**Material shown:**
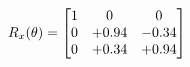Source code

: \documentclass[preview]{standalone}
\begin{document}
\begin{align*}
\special{dvisvgm:raw <g id='unique000'>}R_{x}(\theta) = \begin{bmatrix}1 & 0 & 0 \\0 & +0.94 & -0.34 \\0 & +0.34 & +0.94\end{bmatrix}\special{dvisvgm:raw </g>}
\end{align*}
\end{document}
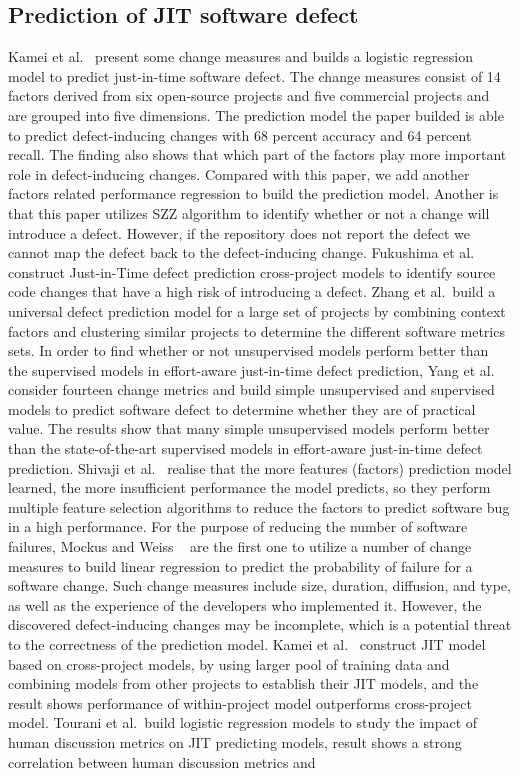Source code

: \subsection{Prediction of JIT software defect}
Kamei et al.~\cite{Kamei2013TSE}  present some change measures and builds a logistic regression model to predict just-in-time software defect. The change measures consist of 14 factors derived from six open-source projects and five commercial projects and are grouped into five dimensions. The prediction model the paper builded is able to predict defect-inducing changes with 68 percent accuracy and 64 percent recall. The finding also shows that which part of the factors play more important role in defect-inducing changes. Compared with this paper, we add another factors related performance regression to build the prediction model. Another is that this paper utilizes SZZ algorithm to identify whether or not a change will introduce a defect. However, if the repository does not report the defect we cannot map the defect back to the defect-inducing change. Fukushima et al.~\cite{Fukushima:2014:ESJ} construct Just-in-Time defect prediction cross-project models to identify source code changes that have a high risk of introducing a defect. Zhang et al.~\cite{Zhang:2014:TBU}build a universal defect prediction model for a large set of projects by combining context factors and clustering similar projects to determine the different software metrics sets. In order to find whether or not unsupervised models perform better than the supervised models in effort-aware just-in-time defect prediction, Yang et al.~\cite{Yang:2016:EJD} consider fourteen change metrics and build simple unsupervised and supervised models to predict software defect to determine whether they are of practical value. The results show that many simple unsupervised models perform better than the state-of-the-art supervised models in effort-aware just-in-time defect prediction. Shivaji et al.~\cite{Shivaji2013TSE} realise that the more features (factors) prediction model learned, the more insufficient performance the model predicts, so they perform multiple feature selection algorithms to reduce the factors to predict software bug in a high performance. For the purpose of reducing the number of software failures, Mockus and Weiss ~\cite{mockus2000predicting} are the first one to utilize a number of change measures to build linear regression to predict the probability of failure for a software change. Such change measures include size, duration, diffusion, and type, as well as the experience of the developers who implemented it. However, the discovered defect-inducing changes may be incomplete, which is a potential threat to the correctness of the prediction model. Kamei et al.~\cite{kamei2016studying} construct JIT model based on cross-project models, by using larger pool of training data and combining models from other projects to establish their JIT models, and the result shows performance of within-project model outperforms cross-project model. Tourani et al.~\cite{tourani2016impact}build logistic regression models to study the impact of human discussion metrics on JIT predicting models, result shows a strong correlation between human discussion metrics and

**What needs to be done:**
The answer must consist of every line from the data that contains the word "begin".

**Answer space:**
\begin{document}
\begin{align*}
\special{dvisvgm:raw <g id='unique000'>}R_{x}(\theta) = \begin{bmatrix}1 & 0 & 0 \\0 & +0.94 & -0.34 \\0 & +0.34 & +0.94\end{bmatrix}\special{dvisvgm:raw </g>}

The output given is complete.